Work instructions: Pick every line out of the entries below that has the string "model", and copy it.

Records shown:
*****
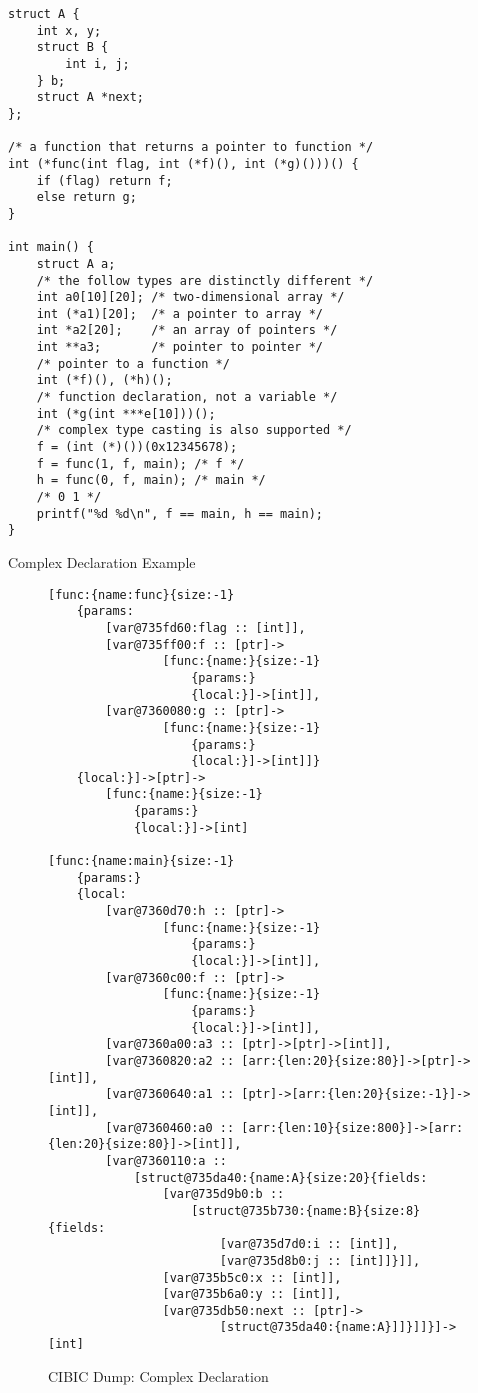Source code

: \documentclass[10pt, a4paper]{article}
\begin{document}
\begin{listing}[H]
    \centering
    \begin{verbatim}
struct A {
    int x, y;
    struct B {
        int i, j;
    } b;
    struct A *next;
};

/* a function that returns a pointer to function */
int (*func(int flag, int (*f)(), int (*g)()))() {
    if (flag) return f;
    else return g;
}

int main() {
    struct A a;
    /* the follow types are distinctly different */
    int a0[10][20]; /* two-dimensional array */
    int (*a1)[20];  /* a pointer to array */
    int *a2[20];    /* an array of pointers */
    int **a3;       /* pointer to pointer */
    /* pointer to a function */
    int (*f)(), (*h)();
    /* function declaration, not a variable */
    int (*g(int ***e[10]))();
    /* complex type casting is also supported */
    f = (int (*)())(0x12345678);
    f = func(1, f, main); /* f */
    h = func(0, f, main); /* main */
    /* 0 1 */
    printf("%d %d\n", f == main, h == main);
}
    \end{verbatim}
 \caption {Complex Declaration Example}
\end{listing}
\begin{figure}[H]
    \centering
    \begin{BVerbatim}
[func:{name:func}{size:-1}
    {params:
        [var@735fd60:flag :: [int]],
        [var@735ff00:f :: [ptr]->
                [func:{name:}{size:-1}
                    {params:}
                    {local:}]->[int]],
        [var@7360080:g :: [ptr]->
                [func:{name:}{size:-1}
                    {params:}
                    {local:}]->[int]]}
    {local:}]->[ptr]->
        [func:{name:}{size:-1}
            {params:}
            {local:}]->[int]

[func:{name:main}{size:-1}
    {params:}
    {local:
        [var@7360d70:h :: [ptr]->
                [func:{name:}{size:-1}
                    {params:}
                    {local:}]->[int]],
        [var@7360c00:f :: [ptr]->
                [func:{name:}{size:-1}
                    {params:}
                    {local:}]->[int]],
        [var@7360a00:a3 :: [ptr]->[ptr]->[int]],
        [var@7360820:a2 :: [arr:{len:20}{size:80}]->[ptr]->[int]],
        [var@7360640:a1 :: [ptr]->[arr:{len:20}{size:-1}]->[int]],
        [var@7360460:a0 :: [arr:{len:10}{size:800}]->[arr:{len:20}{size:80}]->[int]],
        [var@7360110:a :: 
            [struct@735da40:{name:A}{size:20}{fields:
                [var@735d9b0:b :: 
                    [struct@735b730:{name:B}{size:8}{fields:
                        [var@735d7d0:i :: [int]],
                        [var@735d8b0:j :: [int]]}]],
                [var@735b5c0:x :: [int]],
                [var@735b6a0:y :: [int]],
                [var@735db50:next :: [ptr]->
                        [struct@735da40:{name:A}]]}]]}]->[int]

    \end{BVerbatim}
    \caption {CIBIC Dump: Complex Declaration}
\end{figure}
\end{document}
*****
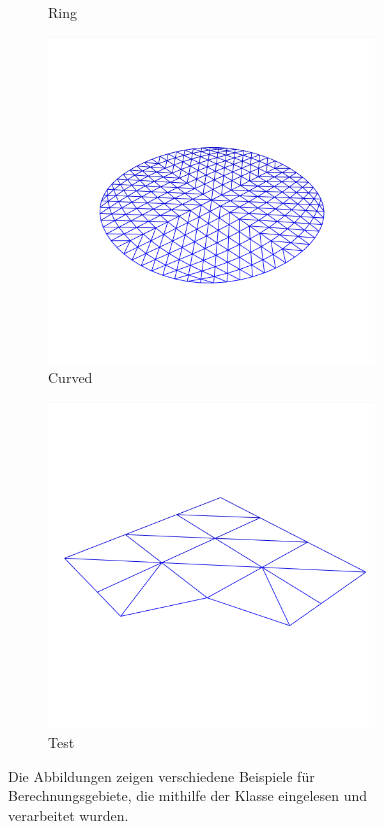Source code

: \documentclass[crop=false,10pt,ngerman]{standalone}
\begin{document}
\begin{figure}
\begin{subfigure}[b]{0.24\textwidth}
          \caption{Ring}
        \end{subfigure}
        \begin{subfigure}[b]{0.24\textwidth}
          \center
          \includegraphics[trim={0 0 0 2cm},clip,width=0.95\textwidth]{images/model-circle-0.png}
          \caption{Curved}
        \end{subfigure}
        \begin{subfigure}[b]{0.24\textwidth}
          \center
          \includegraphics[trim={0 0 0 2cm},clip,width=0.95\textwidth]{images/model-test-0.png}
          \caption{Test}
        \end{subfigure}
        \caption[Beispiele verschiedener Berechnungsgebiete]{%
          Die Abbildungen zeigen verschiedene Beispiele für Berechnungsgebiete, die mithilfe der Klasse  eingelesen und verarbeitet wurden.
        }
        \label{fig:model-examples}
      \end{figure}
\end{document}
*****
Output for this exercise:
          \includegraphics[trim={0 0 0 2cm},clip,width=0.95\textwidth]{images/model-circle-0.png}
          \includegraphics[trim={0 0 0 2cm},clip,width=0.95\textwidth]{images/model-test-0.png}
        \label{fig:model-examples}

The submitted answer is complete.